### What to produce
Only these lines should appear, exactly: the one containing "la memoria caché" and every line after it through the end of the material below.
-- Opening Marker --
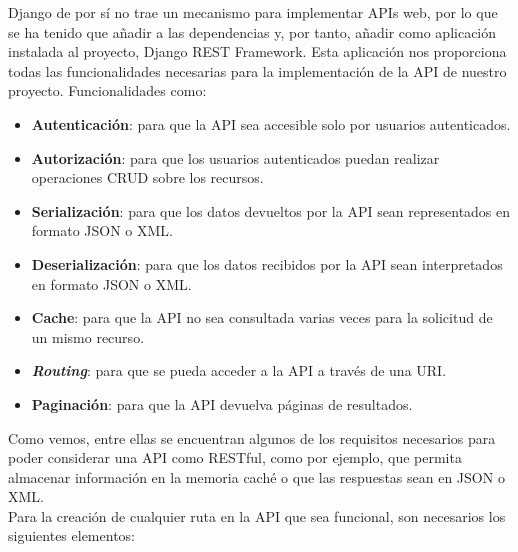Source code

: Django de por sí no trae un mecanismo para implementar APIs web, por lo que se ha tenido
que añadir a las dependencias y, por tanto, añadir como aplicación instalada al proyecto,
Django REST Framework. Esta aplicación nos proporciona todas las funcionalidades
necesarias para la implementación de la API de nuestro proyecto. Funcionalidades como:

    \begin{itemize}
        \item \textbf{Autenticación}: para que la API sea accesible solo por usuarios
        autenticados.
        \item \textbf{Autorización}: para que los usuarios autenticados puedan realizar
        operaciones CRUD sobre los recursos.
        \item \textbf{Serialización}: para que los datos devueltos por la API sean
        representados en formato JSON o XML.
        \item \textbf{Deserialización}: para que los datos recibidos por la API sean
        interpretados en formato JSON o XML.
        \item \textbf{Cache}: para que la API no sea consultada varias veces para la
        solicitud de un mismo recurso.
        \item \textbf{\textit{Routing}}: para que se pueda acceder a la API  a través de
        una URI.
        \item \textbf{Paginación}: para que la API devuelva páginas de resultados.
    \end{itemize}

Como vemos, entre ellas se encuentran algunos de los requisitos necesarios para poder
considerar una API como RESTful, como por ejemplo, que permita almacenar información en
la memoria caché o que las respuestas sean en JSON o XML.\\

Para la creación de cualquier ruta en la API que sea funcional, son necesarios los
siguientes elementos:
-- Closing Marker --
### Solution for this exercise
la memoria caché o que las respuestas sean en JSON o XML.\\

Para la creación de cualquier ruta en la API que sea funcional, son necesarios los
siguientes elementos:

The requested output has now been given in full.